Mesa played his entire Cuban National Series career with Industriales. He led the league in stolen bases three times (1988, 1989, and 1991). In the Selective Series, a summer-schedule competition, he led in hits in 1988, runs in 1993, and triples in 1988.

In Olympic competition, he won a gold medal with the Cuban national team at the 1992 Barcelona Olympics. However, he was dropped from Cuba's roster before the 1996 Olympics, to be held in Atlanta, replaced at shortstop by Eduardo Paret.

In October 1996, less than two months after missing the Olympics, Mesa was banned from Cuban baseball, along with Orlando Hernández and Alberto Hernández (no relation), for allegedly taking money from an American sports agent. While the other two players defected, Mesa elected to remain in Cuba. His suspension was lifted in March 1998, and he returned to play for Industriales at the beginning of the 1998–99 Cuban National Series.

Mesa won another silver Olympic medal with Cuba at the 2000 Sydney Games. He retired in 2002, and eventually became a trainer for the national team.

== Coaching career ==
After his retirement, Mesa managed Industriales from 2008 to 2011, leading them to a championship in 2010. He has also managed in the Nicaraguan Professional Baseball League, winning three titles — two with the Gigantes de Rivas (2016, 2024) and one with the Tigres de Chinandega (2013).

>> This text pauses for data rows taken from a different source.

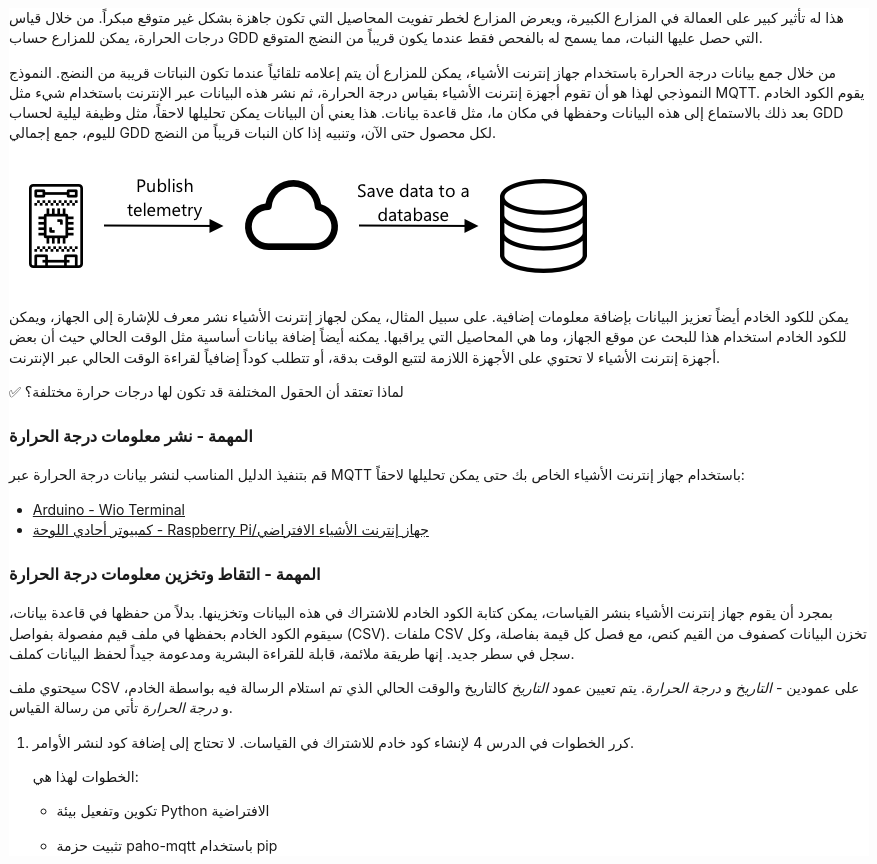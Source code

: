هذا له تأثير كبير على العمالة في المزارع الكبيرة، ويعرض المزارع لخطر تفويت المحاصيل التي تكون جاهزة بشكل غير متوقع مبكراً. من خلال قياس درجات الحرارة، يمكن للمزارع حساب GDD التي حصل عليها النبات، مما يسمح له بالفحص فقط عندما يكون قريباً من النضج المتوقع.

من خلال جمع بيانات درجة الحرارة باستخدام جهاز إنترنت الأشياء، يمكن للمزارع أن يتم إعلامه تلقائياً عندما تكون النباتات قريبة من النضج. النموذج النموذجي لهذا هو أن تقوم أجهزة إنترنت الأشياء بقياس درجة الحرارة، ثم نشر هذه البيانات عبر الإنترنت باستخدام شيء مثل MQTT. يقوم الكود الخادم بعد ذلك بالاستماع إلى هذه البيانات وحفظها في مكان ما، مثل قاعدة بيانات. هذا يعني أن البيانات يمكن تحليلها لاحقاً، مثل وظيفة ليلية لحساب GDD لليوم، جمع إجمالي GDD لكل محصول حتى الآن، وتنبيه إذا كان النبات قريباً من النضج.

![يتم إرسال بيانات القياس إلى الخادم ثم حفظها في قاعدة بيانات](../../../../../translated_images/save-telemetry-database.ddc9c6bea0c5ba39449966a463ca6748cd8e2d565dab44ff31c9f1d2f6c21d27.ar.png)

يمكن للكود الخادم أيضاً تعزيز البيانات بإضافة معلومات إضافية. على سبيل المثال، يمكن لجهاز إنترنت الأشياء نشر معرف للإشارة إلى الجهاز، ويمكن للكود الخادم استخدام هذا للبحث عن موقع الجهاز، وما هي المحاصيل التي يراقبها. يمكنه أيضاً إضافة بيانات أساسية مثل الوقت الحالي حيث أن بعض أجهزة إنترنت الأشياء لا تحتوي على الأجهزة اللازمة لتتبع الوقت بدقة، أو تتطلب كوداً إضافياً لقراءة الوقت الحالي عبر الإنترنت.

✅ لماذا تعتقد أن الحقول المختلفة قد تكون لها درجات حرارة مختلفة؟

### المهمة - نشر معلومات درجة الحرارة

قم بتنفيذ الدليل المناسب لنشر بيانات درجة الحرارة عبر MQTT باستخدام جهاز إنترنت الأشياء الخاص بك حتى يمكن تحليلها لاحقاً:

* [Arduino - Wio Terminal](wio-terminal-temp-publish.md)
* [كمبيوتر أحادي اللوحة - Raspberry Pi/جهاز إنترنت الأشياء الافتراضي](single-board-computer-temp-publish.md)

### المهمة - التقاط وتخزين معلومات درجة الحرارة

بمجرد أن يقوم جهاز إنترنت الأشياء بنشر القياسات، يمكن كتابة الكود الخادم للاشتراك في هذه البيانات وتخزينها. بدلاً من حفظها في قاعدة بيانات، سيقوم الكود الخادم بحفظها في ملف قيم مفصولة بفواصل (CSV). ملفات CSV تخزن البيانات كصفوف من القيم كنص، مع فصل كل قيمة بفاصلة، وكل سجل في سطر جديد. إنها طريقة ملائمة، قابلة للقراءة البشرية ومدعومة جيداً لحفظ البيانات كملف.

سيحتوي ملف CSV على عمودين - *التاريخ* و *درجة الحرارة*. يتم تعيين عمود *التاريخ* كالتاريخ والوقت الحالي الذي تم استلام الرسالة فيه بواسطة الخادم، و *درجة الحرارة* تأتي من رسالة القياس.

1. كرر الخطوات في الدرس 4 لإنشاء كود خادم للاشتراك في القياسات. لا تحتاج إلى إضافة كود لنشر الأوامر.

    الخطوات لهذا هي:

    * تكوين وتفعيل بيئة Python الافتراضية

    * تثبيت حزمة paho-mqtt باستخدام pip
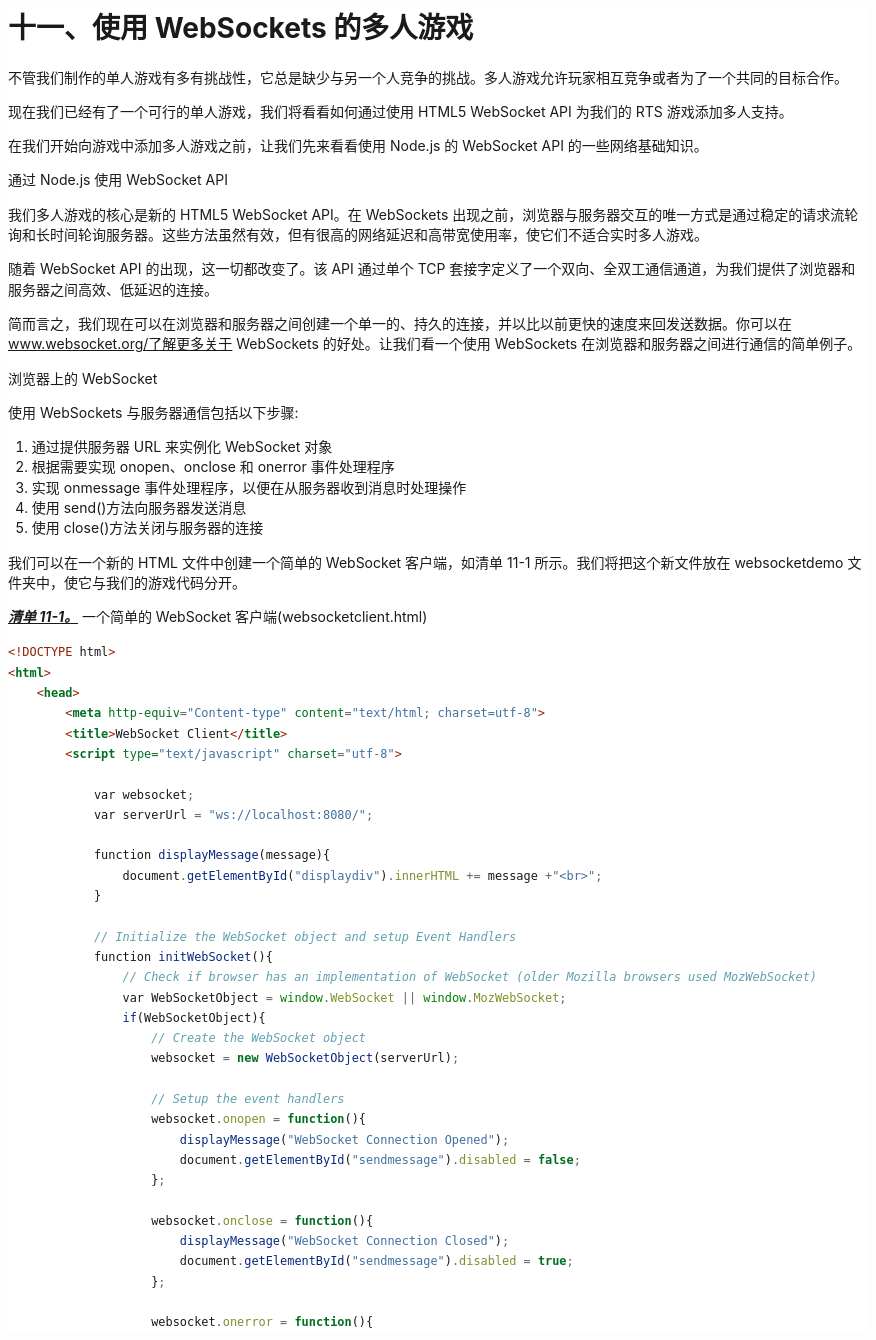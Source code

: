 # 十一、使用 WebSockets 的多人游戏

不管我们制作的单人游戏有多有挑战性，它总是缺少与另一个人竞争的挑战。多人游戏允许玩家相互竞争或者为了一个共同的目标合作。

现在我们已经有了一个可行的单人游戏，我们将看看如何通过使用 HTML5 WebSocket API 为我们的 RTS 游戏添加多人支持。

在我们开始向游戏中添加多人游戏之前，让我们先来看看使用 Node.js 的 WebSocket API 的一些网络基础知识。

通过 Node.js 使用 WebSocket API

我们多人游戏的核心是新的 HTML5 WebSocket API。在 WebSockets 出现之前，浏览器与服务器交互的唯一方式是通过稳定的请求流轮询和长时间轮询服务器。这些方法虽然有效，但有很高的网络延迟和高带宽使用率，使它们不适合实时多人游戏。

随着 WebSocket API 的出现，这一切都改变了。该 API 通过单个 TCP 套接字定义了一个双向、全双工通信通道，为我们提供了浏览器和服务器之间高效、低延迟的连接。

简而言之，我们现在可以在浏览器和服务器之间创建一个单一的、持久的连接，并以比以前更快的速度来回发送数据。你可以在 www.websocket.org/了解更多关于 WebSockets 的好处。让我们看一个使用 WebSockets 在浏览器和服务器之间进行通信的简单例子。

浏览器上的 WebSocket

使用 WebSockets 与服务器通信包括以下步骤:

1.  通过提供服务器 URL 来实例化 WebSocket 对象
2.  根据需要实现 onopen、onclose 和 onerror 事件处理程序
3.  实现 onmessage 事件处理程序，以便在从服务器收到消息时处理操作
4.  使用 send()方法向服务器发送消息
5.  使用 close()方法关闭与服务器的连接

我们可以在一个新的 HTML 文件中创建一个简单的 WebSocket 客户端，如清单 11-1 所示。我们将把这个新文件放在 websocketdemo 文件夹中，使它与我们的游戏代码分开。

***[清单 11-1。](#_list1)*** 一个简单的 WebSocket 客户端(websocketclient.html)

```html
<!DOCTYPE html>
<html>
    <head>
        <meta http-equiv="Content-type" content="text/html; charset=utf-8">
        <title>WebSocket Client</title>
        <script type="text/javascript" charset="utf-8">

            var websocket;
            var serverUrl = "ws://localhost:8080/";

            function displayMessage(message){
                document.getElementById("displaydiv").innerHTML += message +"<br>";
            }

            // Initialize the WebSocket object and setup Event Handlers
            function initWebSocket(){
                // Check if browser has an implementation of WebSocket (older Mozilla browsers used MozWebSocket)
                var WebSocketObject = window.WebSocket || window.MozWebSocket;
                if(WebSocketObject){
                    // Create the WebSocket object
                    websocket = new WebSocketObject(serverUrl);

                    // Setup the event handlers
                    websocket.onopen = function(){
                        displayMessage("WebSocket Connection Opened");
                        document.getElementById("sendmessage").disabled = false;
                    };

                    websocket.onclose = function(){
                        displayMessage("WebSocket Connection Closed");
                        document.getElementById("sendmessage").disabled = true;
                    };

                    websocket.onerror = function(){
```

Mesa managed the El Salvador national team at the 2017 Central American and Bolivarian Games. He was a bench coach with the Cuban national team at the 2023 World Baseball Classic, where the team finished fourth.

On June 18, 2025, the Baseball Federation of Cuba announced that Mesa would manage the Cuban national team at the 2026 World Baseball Classic, replacing Armando Johnson. Mesa's selection was controversial, with critics pointing to his opposition to including defectors in National Series tournaments; one commentator described his selection as "possibly the worst thing that has happened to Cuban baseball in its history." Mesa was also named Cuba's manager for the 2025 Copa América in Panama, though the tournament was ultimately cancelled. He made his debut as national team manager at the 2026 Serie de las Américas.